En revanche, lorsque le protagoniste est adjoint au narrateur, le lecteur n’a accès directement qu’à l’aspect image-objet – voici un portrait ; l’accès à l’image de l’objet se fait indirectement : par le protagoniste qui la décrit – voici ce que je vois – via le narrateur. La formule devient alors : voici un portrait que quelqu’un observe ; voici ce qu’il voit. Cela signifie que l’image du tableau acquiert son propre statut : visible pour le protagoniste. Par conséquent, comme le narrateur n’a plus la responsabilité complète de la description du tableau, sur le strict plan de ce qu’il énonce par lui-même au lecteur, l’aspect image de l’objet devient invisible. La division entre récit informatif et récit descriptif devient plus nette, comme le montre la grille suivante :
Cette fois, la question du médium à travers lequel l’image du portrait est véhiculée reste énigmatique. Puisque le portrait est visible pour le protagoniste, nous devrions considérer que son médium est iconique. Or, ceci est incompatible à la fois avec le caractère fictif du tableau et avec le fait que, ultimement, le lecteur accède à l’image dans sa totalité (sous ses deux aspects) par la lecture de la description.
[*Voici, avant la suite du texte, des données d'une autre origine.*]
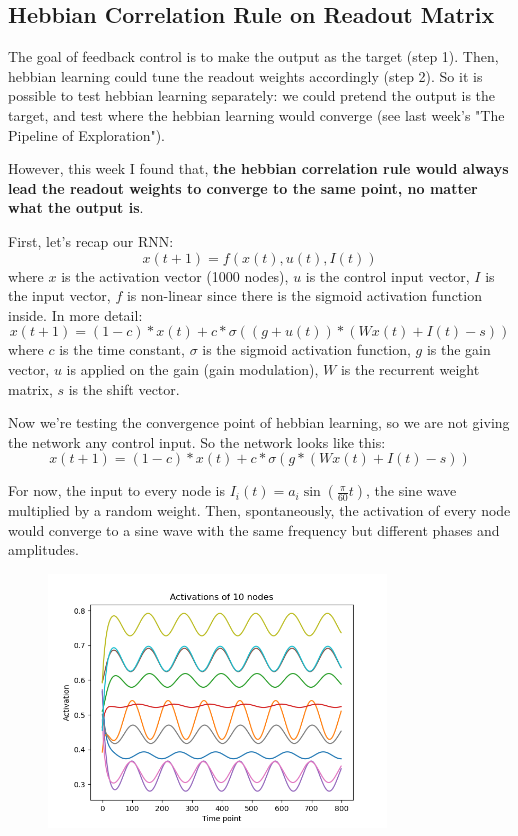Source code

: \documentclass[12pt, a4paper]{article}
\begin{document}
\newpage

\subsection*{Hebbian Correlation Rule on Readout Matrix}

The goal of feedback control is to make the output as the target (step 1). Then, hebbian learning could tune the readout weights accordingly (step 2). So it is possible to test hebbian learning separately: we could pretend the output is the target, and test where the hebbian learning would converge (see last week's "The Pipeline of Exploration").

However, this week I found that, \textbf{the hebbian correlation rule would always lead the readout weights to converge to the same point, no matter what the output is}.

First, let's recap our RNN:
$$x(t+1) = f(x(t), u(t), I(t))$$
where $x$ is the activation vector (1000 nodes), $u$ is the control input vector, $I$ is the input vector, $f$ is non-linear since there is the sigmoid activation function inside. In more detail:
$$x(t+1) = (1-c)*x(t) + c*\sigma((g+u(t)) * (Wx(t) + I(t) - s))$$
where $c$ is the time constant, $\sigma$ is the sigmoid activation function, $g$ is the gain vector, $u$ is applied on the gain (gain modulation), $W$ is the recurrent weight matrix, $s$ is the shift vector.

Now we're testing the convergence point of hebbian learning, so we are not giving the network any control input. So the network looks like this:
$$x(t+1) = (1-c)*x(t) + c*\sigma(g * (Wx(t) + I(t) - s))$$

For now, the input to every node is $I_i(t) = a_i \sin(\frac{\pi}{60}t)$, the sine wave multiplied by a random weight. Then, spontaneously, the activation of every node would converge to a sine wave with the same frequency but different phases and amplitudes.

\begin{figure}[H]
    \centering
    \includegraphics[width=0.8\textwidth]{RNN/FORCE/fig/FORCE_ff_activations.png}
\end{figure}
\end{document}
Cela étant, si nous comparons le cas du tableau réel précédemment étudié avec celui-ci, nous voyons des points communs au niveau du statut de l’image : elle est visible pour le spectateur-protagoniste ; lisible pour le lecteur. Nous pourrions supposer que l’image du portrait subit des pertes lorsqu’elle est transposée dans le récit descriptif ; d’où une distorsion par hypotypose. Conséquemment, cela signifierait que portraits réel et fictif sont traités de manière équivalente. Reste à savoir si la mise en concurrence des réalités confirme cette idée.
Le portrait fictif ne diverge du portrait réel étudié qu’au niveau du récit informatif, où les statuts des deux aspects de l’image sont inversés. Que l’aspect image-objet soit accessible au lecteur dans l’ekphrasis n’étonne pas, puisque l’image est donnée comme portrait à même le médium : le texte énonce clairement qu’il s’agit d’une représentation. Mais l’ekphrasis ne permet pas de recouvrer l’image de l’objet malgré le médium commun. En fait, puisque l’image dirige d’abord son objet vers le protagoniste, la visée intentionnelle passive du lecteur est supplantée par celle active du protagoniste qui choisit de regarder le tableau dans l’intention de voir ce qu’il représente. La part du narrateur consiste toujours à faire intervenir la description, mais il est tenu de décrire le portrait observé par le protagoniste et de se limiter à ce que ce dernier voit. Dans ce cas, la mise en concurrence des réalités par le lecteur n’aboutit à rien. Si une formulation était envisageable, elle serait gauche et non pertinente : ceci est le portrait du personnage que le protagoniste voit lorsqu’il observe le tableau. La distorsion est alors bien de l’ordre de l’hypotypose dans la mesure où l’ekphrasis se présente de façon détournée, montrant que l’image telle qu’elle se présente à l’observateur est impossible à rendre.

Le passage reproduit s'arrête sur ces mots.